▶ _WHAT IS EXPECTED_: Whenever a line of the records below contains the word "très", copy that line.

▶ _MATERIAL FOR THIS EXERCISE_:
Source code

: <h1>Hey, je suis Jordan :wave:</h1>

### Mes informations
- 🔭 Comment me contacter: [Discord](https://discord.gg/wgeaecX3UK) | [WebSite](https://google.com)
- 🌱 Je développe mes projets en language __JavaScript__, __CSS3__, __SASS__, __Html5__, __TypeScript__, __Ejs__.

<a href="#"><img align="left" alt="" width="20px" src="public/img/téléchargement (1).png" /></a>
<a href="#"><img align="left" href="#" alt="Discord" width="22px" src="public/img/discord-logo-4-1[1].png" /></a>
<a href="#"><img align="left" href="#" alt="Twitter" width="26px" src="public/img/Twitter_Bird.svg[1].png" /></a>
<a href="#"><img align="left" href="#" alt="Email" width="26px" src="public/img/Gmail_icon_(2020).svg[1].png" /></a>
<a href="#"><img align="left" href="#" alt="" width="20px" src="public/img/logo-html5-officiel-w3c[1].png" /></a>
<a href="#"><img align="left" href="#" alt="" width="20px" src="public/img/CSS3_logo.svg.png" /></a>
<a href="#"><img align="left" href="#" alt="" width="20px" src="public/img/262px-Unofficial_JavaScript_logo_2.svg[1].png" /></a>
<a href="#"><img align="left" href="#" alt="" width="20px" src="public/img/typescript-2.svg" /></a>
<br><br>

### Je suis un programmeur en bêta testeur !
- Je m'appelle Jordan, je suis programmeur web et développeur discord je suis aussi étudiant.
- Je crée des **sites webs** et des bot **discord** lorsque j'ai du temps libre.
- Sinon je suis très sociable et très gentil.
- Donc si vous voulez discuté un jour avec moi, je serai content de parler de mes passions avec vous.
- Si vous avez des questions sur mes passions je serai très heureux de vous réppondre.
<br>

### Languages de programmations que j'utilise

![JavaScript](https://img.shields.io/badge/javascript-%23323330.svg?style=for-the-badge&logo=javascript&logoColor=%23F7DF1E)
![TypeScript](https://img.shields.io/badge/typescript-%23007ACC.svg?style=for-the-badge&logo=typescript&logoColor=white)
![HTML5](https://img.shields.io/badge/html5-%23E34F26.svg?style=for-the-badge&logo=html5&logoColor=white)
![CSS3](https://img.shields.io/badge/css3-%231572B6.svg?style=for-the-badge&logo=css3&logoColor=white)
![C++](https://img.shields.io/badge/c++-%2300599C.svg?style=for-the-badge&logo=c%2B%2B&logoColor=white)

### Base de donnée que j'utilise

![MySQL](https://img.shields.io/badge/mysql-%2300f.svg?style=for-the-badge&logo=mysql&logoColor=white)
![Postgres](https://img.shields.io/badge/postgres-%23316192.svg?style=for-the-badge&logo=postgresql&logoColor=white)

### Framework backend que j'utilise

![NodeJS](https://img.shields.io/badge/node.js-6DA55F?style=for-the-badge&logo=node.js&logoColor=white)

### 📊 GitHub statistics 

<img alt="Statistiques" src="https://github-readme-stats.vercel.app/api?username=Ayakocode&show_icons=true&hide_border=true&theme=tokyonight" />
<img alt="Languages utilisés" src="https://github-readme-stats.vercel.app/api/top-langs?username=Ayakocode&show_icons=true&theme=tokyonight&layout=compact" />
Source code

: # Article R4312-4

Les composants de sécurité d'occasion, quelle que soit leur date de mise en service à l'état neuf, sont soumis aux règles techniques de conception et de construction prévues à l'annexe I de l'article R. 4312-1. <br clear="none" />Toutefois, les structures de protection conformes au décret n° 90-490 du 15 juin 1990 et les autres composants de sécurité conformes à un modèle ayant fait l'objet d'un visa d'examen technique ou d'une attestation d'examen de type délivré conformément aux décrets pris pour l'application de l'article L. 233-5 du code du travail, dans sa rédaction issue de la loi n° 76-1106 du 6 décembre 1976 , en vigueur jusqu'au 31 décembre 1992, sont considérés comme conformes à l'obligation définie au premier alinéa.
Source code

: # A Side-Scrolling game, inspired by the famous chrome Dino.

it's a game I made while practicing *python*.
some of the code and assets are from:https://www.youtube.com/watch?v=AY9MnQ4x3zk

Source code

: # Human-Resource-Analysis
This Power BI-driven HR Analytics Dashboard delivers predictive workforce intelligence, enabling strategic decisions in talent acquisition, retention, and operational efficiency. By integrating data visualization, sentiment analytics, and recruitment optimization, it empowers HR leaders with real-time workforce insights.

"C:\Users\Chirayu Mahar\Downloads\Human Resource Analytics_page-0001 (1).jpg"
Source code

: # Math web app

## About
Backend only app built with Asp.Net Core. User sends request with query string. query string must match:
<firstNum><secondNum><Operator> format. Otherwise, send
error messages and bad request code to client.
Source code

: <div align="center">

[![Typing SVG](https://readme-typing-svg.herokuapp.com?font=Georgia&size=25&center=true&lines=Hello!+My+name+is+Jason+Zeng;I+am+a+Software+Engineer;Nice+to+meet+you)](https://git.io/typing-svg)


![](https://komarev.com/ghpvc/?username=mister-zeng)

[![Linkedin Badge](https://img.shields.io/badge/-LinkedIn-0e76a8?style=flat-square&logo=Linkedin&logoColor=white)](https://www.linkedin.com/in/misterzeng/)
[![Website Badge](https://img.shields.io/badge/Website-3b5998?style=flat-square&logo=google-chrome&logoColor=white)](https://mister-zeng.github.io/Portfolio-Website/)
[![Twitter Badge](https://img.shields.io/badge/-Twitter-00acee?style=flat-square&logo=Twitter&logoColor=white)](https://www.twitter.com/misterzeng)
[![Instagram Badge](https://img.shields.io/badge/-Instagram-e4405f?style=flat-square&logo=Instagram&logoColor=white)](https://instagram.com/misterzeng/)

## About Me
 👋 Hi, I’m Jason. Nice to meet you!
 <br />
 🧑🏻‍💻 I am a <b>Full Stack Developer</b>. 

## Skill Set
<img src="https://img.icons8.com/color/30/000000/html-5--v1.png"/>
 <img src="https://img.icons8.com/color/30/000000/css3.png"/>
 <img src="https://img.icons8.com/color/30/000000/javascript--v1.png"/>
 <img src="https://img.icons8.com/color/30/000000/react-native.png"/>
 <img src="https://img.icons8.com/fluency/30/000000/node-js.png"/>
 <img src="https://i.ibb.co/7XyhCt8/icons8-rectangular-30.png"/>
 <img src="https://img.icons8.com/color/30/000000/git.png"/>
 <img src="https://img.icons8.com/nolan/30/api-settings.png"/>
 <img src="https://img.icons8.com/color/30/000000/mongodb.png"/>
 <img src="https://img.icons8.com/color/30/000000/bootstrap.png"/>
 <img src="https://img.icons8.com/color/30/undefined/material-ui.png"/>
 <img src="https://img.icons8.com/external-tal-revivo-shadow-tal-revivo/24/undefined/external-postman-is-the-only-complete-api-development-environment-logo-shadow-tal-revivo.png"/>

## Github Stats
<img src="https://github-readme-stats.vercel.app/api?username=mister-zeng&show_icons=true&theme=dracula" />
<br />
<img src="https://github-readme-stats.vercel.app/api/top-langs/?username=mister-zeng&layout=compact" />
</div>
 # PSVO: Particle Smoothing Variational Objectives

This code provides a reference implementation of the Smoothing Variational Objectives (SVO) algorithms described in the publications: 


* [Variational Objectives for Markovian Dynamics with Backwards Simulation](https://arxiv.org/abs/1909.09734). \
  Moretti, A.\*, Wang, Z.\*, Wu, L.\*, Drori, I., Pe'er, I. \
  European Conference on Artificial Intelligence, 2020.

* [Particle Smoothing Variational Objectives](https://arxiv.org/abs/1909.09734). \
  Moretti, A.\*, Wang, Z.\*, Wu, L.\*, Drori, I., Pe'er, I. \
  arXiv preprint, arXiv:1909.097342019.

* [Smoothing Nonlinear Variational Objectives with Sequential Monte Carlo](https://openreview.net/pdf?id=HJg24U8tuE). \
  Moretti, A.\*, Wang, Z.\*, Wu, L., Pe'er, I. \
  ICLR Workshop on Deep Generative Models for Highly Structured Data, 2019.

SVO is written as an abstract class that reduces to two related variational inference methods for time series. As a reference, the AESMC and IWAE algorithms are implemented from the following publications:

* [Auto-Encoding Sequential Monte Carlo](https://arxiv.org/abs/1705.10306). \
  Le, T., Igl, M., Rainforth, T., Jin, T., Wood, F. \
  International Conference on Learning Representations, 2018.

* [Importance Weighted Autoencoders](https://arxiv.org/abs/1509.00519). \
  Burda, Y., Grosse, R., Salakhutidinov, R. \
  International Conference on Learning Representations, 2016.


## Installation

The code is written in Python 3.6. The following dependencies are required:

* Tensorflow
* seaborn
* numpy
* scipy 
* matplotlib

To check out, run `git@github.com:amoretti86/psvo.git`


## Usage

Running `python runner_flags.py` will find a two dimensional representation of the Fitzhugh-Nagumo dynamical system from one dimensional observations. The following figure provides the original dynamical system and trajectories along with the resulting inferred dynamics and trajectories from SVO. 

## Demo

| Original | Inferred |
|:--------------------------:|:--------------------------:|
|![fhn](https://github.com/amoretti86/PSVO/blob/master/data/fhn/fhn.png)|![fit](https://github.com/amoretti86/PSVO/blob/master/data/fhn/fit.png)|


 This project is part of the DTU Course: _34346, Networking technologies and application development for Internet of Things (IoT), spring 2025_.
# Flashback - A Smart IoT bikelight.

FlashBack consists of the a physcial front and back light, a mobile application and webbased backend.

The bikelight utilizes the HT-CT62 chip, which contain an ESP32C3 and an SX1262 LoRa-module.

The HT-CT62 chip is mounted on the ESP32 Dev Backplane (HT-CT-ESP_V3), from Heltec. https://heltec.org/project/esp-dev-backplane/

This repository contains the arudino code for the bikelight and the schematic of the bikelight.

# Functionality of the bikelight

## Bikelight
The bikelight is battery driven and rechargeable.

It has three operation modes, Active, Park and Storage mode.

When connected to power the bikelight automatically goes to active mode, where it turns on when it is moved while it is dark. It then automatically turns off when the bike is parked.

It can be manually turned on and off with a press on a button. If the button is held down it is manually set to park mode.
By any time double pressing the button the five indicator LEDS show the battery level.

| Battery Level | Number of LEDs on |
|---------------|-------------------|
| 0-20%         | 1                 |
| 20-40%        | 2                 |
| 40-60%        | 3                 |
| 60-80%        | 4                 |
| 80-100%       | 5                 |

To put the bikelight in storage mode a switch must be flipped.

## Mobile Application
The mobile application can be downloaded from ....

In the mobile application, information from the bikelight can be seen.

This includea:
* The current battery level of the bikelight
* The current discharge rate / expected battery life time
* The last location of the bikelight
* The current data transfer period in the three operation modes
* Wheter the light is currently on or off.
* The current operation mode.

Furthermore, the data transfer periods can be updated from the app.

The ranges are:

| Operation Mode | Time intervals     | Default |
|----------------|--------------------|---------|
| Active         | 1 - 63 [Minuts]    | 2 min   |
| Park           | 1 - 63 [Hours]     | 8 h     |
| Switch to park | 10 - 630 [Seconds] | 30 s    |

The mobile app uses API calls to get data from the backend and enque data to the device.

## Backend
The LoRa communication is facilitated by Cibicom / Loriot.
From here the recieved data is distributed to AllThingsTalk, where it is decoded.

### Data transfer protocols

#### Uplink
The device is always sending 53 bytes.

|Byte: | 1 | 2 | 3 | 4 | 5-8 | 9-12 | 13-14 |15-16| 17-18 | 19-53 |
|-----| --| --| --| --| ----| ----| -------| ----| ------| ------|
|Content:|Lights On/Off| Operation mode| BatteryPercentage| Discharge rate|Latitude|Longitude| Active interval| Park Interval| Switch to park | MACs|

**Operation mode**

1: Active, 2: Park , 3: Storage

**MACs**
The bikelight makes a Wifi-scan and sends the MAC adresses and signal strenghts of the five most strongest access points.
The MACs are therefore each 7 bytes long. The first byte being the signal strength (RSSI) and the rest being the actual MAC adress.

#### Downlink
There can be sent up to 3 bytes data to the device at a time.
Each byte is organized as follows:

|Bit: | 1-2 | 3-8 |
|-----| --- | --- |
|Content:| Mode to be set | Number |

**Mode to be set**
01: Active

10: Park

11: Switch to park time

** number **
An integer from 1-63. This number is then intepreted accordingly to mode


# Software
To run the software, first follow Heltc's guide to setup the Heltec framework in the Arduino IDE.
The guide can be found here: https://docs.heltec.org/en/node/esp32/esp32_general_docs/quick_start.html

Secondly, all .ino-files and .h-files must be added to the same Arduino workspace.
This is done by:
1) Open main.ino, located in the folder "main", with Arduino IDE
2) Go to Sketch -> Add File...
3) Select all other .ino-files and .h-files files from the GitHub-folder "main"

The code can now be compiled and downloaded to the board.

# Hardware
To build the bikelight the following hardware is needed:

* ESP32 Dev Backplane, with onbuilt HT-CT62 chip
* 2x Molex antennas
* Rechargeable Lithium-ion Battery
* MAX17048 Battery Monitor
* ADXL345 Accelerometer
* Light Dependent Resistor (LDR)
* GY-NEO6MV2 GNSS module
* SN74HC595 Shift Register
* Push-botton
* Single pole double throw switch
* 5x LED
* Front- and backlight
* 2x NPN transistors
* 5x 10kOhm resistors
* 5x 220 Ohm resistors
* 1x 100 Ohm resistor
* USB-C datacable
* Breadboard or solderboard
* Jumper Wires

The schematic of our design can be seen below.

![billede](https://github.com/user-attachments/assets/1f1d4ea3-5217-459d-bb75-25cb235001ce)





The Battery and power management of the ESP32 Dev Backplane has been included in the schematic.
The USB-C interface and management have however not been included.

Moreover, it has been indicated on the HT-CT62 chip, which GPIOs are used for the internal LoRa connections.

▶ _RESPONSE TO THE TASK_:
- Sinon je suis très sociable et très gentil.
- Si vous avez des questions sur mes passions je serai très heureux de vous réppondre.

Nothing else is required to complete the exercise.